TASK ITEM:
Please transcribe the data exactly, with nothing left out.

DATA FOR REVIEW:
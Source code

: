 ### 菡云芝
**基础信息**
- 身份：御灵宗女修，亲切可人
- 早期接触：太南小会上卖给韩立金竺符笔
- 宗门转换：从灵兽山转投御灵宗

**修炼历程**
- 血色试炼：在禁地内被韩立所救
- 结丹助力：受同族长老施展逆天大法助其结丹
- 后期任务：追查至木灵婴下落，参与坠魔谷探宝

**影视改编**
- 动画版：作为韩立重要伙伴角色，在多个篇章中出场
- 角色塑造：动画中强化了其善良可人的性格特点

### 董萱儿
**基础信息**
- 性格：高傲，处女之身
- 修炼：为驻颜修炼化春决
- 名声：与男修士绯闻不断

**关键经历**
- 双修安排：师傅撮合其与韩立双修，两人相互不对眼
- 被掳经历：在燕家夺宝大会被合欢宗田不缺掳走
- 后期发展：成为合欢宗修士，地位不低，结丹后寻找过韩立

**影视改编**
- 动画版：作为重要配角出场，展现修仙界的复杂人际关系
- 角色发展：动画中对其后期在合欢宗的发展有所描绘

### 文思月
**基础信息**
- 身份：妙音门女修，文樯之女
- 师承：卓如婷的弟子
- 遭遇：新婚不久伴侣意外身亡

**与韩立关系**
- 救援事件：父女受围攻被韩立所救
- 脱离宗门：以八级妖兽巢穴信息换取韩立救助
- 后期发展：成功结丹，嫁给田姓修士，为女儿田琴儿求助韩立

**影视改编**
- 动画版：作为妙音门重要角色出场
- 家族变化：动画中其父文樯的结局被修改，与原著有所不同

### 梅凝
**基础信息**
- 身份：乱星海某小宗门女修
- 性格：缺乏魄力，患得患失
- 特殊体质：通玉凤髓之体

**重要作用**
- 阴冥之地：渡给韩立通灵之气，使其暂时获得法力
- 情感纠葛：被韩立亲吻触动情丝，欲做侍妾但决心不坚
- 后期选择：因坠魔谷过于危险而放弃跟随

THE COMPLETED TASK:
Source code

: ### 菡云芝
**基础信息**
- 身份：御灵宗女修，亲切可人
- 早期接触：太南小会上卖给韩立金竺符笔
- 宗门转换：从灵兽山转投御灵宗

**修炼历程**
- 血色试炼：在禁地内被韩立所救
- 结丹助力：受同族长老施展逆天大法助其结丹
- 后期任务：追查至木灵婴下落，参与坠魔谷探宝

**影视改编**
- 动画版：作为韩立重要伙伴角色，在多个篇章中出场
- 角色塑造：动画中强化了其善良可人的性格特点

### 董萱儿
**基础信息**
- 性格：高傲，处女之身
- 修炼：为驻颜修炼化春决
- 名声：与男修士绯闻不断

**关键经历**
- 双修安排：师傅撮合其与韩立双修，两人相互不对眼
- 被掳经历：在燕家夺宝大会被合欢宗田不缺掳走
- 后期发展：成为合欢宗修士，地位不低，结丹后寻找过韩立

**影视改编**
- 动画版：作为重要配角出场，展现修仙界的复杂人际关系
- 角色发展：动画中对其后期在合欢宗的发展有所描绘

### 文思月
**基础信息**
- 身份：妙音门女修，文樯之女
- 师承：卓如婷的弟子
- 遭遇：新婚不久伴侣意外身亡

**与韩立关系**
- 救援事件：父女受围攻被韩立所救
- 脱离宗门：以八级妖兽巢穴信息换取韩立救助
- 后期发展：成功结丹，嫁给田姓修士，为女儿田琴儿求助韩立

**影视改编**
- 动画版：作为妙音门重要角色出场
- 家族变化：动画中其父文樯的结局被修改，与原著有所不同

### 梅凝
**基础信息**
- 身份：乱星海某小宗门女修
- 性格：缺乏魄力，患得患失
- 特殊体质：通玉凤髓之体

**重要作用**
- 阴冥之地：渡给韩立通灵之气，使其暂时获得法力
- 情感纠葛：被韩立亲吻触动情丝，欲做侍妾但决心不坚
- 后期选择：因坠魔谷过于危险而放弃跟随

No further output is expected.